Molecular Analysis of Cryptococcus neoformans Mitochondrial Cytochrome b Gene Sequences

Swarajit Kumar Biswas 1,, Li Wang 1,, Koji Yokoyama 1,*, Kazuko Nishimura 1
PMCID: PMC308988  PMID: 14662942

Abstract

Mitochondrial cytochrome b genes (cyt b) of 40 strains of Cryptococcus neoformans were partially sequenced to determine the genetic relations. With the exception of the type strain of C. neoformans var. neoformans, all strains contained introns in their sequences. Analysis of 386 bp of coding sequence from each strain under investigation revealed a total of 27 (6.99%) variable nucleotide sites and categorized isolates of C. neoformans into nine cyt b types. C. neoformans var. gattii included cyt b types I to V, and C. neoformans var. neoformans comprised types VI to IX. cyt b types were correlated with serotypes. All strains with cyt b types I, IV, and V were serotype B. All other strains except IFM 5878 (serotype B) with cyt b types II and III were serotype C. Serotype D strains had cyt b types VI and IX, and serotype A strains were cyt b type VIII. Of four serotype AD strains, one was cyt b type VII and the remaining three were type VIII. The phylogenetic tree based on deduced amino acid sequences divided the strains only into C. neoformans var. neoformans and C. neoformans var. gattii. These results indicate that cyt b sequences are effective for DNA typing as well as phylogenetic analysis of C. neoformans.

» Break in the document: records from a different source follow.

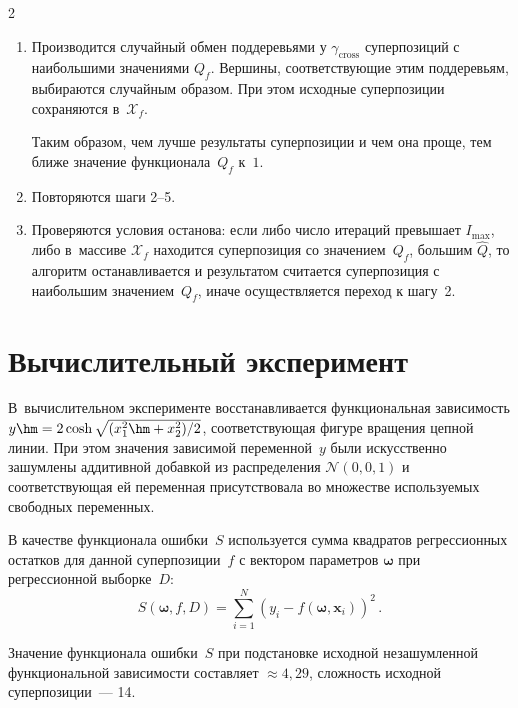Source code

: \begin{multicols}{2}
\begin{enumerate}
 
  
  
  \item Производится случайный обмен поддеревьями у $\gamma_{\mathrm{cross}}$ суперпозиций
    с наибольшими значениями $Q_f$. Вершины, соответствующие этим поддеревьям,
    выбираются случайным образом. При этом исходные суперпозиции сохраняются
    в~$\mathcal{X}_f$.
    

Таким образом, чем лучше результаты суперпозиции и чем она проще, тем ближе
значение функционала~$Q_f$ к~$1$.


  \item Повторяются шаги 2--5.
  \item Проверяются условия останова: если либо чис\-ло итераций превышает
    $I_{\max}$, либо в~массиве $\mathcal{X}_f$ находится суперпозиция со значением~$Q_f$, 
    большим $\hat{Q}$, то алгоритм останавливается
    и результатом считается суперпозиция с наибольшим значением~$Q_f$, иначе
    осуществляется переход к шагу~2.
\end{enumerate}

\section{Вычислительный эксперимент}

В~вычислительном эксперименте вос\-ста\-нав\-ли\-ва\-ет\-ся функциональная зависимость
$y \hm= 2 \cosh \sqrt{(x_1^2\hm + x_2^2)/2}$, соответствующая фигуре вращения
цепной линии. При этом значения зависимой
переменной~$y$ были искусственно зашумлены аддитивной добавкой из
распределения $\mathcal{N} (0, 0{,}1)$ и соответствующая ей переменная
присутствовала во множестве используемых свободных переменных.

В качестве функционала ошибки~$S$ используется сумма квадратов
регрессионных остатков для данной суперпозиции~$f$ с вектором параметров
$\boldsymbol{\omega}$ при регрессионной выборке~$D$:
\begin{equation}
  \label{eq:sse_expr}
  S(\boldsymbol{\omega}, f, D) = \sum\limits_{i=1}^N (y_i - f (\boldsymbol{\omega}, 
  \mathbf{x}_i))^2\,.
\end{equation}

Значение функционала ошибки~$S$ при подстановке исходной незашумленной
функциональной зависимости составляет $\approx 4{,}29$, сложность исходной
суперпозиции~--- 14.

\begin{table}\small
\begin{center}
  \label{tabl:results}
  \vspace*{2ex}


\end{center}
\end{table}
\end{multicols}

Cryptococcus neoformans is an encapsulated basidiomycetous yeast and is the causative agent of cryptococcosis. The incidence of cryptococcosis, which was formerly a relatively rare disease, has increased markedly in recent years because of the increases in the numbers of AIDS patients and organ transplantation patients. Meningitis and, to a lesser extent, pneumonia are the most frequent life-threatening manifestations of cryptococcosis (6, 15, 18, 21).

Isolates of C. neoformans from patients with cryptococcosis have been divided into five serotypes, A, B, C, D, and AD, on the basis of the immunologic properties of the capsular polysaccharides (9, 15, 16, 20). These five serotypes have been grouped into two separate varieties: C. neoformans var. neoformans (serotypes A, D, and AD) and C. neoformans var. gattii (serotypes B and C) (11-13, 23).

The issue of C. neoformans nomenclature is still unsettled. Franzot et al. (7) proposed that C. neoformans var. neoformans strains be subdivided into two varieties, C. neoformans var. neoformans (serotype D) and C. neoformans var. grubii (serotype A), on the basis of sequence fingerprint data for the C. neoformans repetitive element 1 and nucleotide sequence analyses of the URA5 gene. Sequence analysis of the CAP59 gene (19) revealed a phylogenetic separation between serotypes A and D. The two serotypes can also be differentiated by analysis of mating type (MAT) genes, MATα and MATa (3). However, analysis of the D1/D2 region of the large-subunit ribosomal DNA (rDNA), which is widely used for phylogenetic analysis, revealed that the sequences of serotype A (CBS 132; DDBJ/EMBL/GenBank accession no. AF075484) and serotype D (CBS 882; DDBJ/EMBL/GenBank accession no. AF189845) strains were identical. There is only one nucleotide difference between the D1/D2 sequences of Fidobasidiella neoformans var. neoformans and F. neoformans var. bacillispora (5). Analysis of the sequence of the intergenic spacer associated with rDNA suggested that C. neoformans var. grubii (serotype A) should not be considered a separate variety and instead that Cryptococcus isolates should be considered two separate species, C. neoformans (serotypes A, D, and AD) and Cryptococcus bacillisporus (serotypes B and C, synonymous with C. neoformans var. gattii) (4).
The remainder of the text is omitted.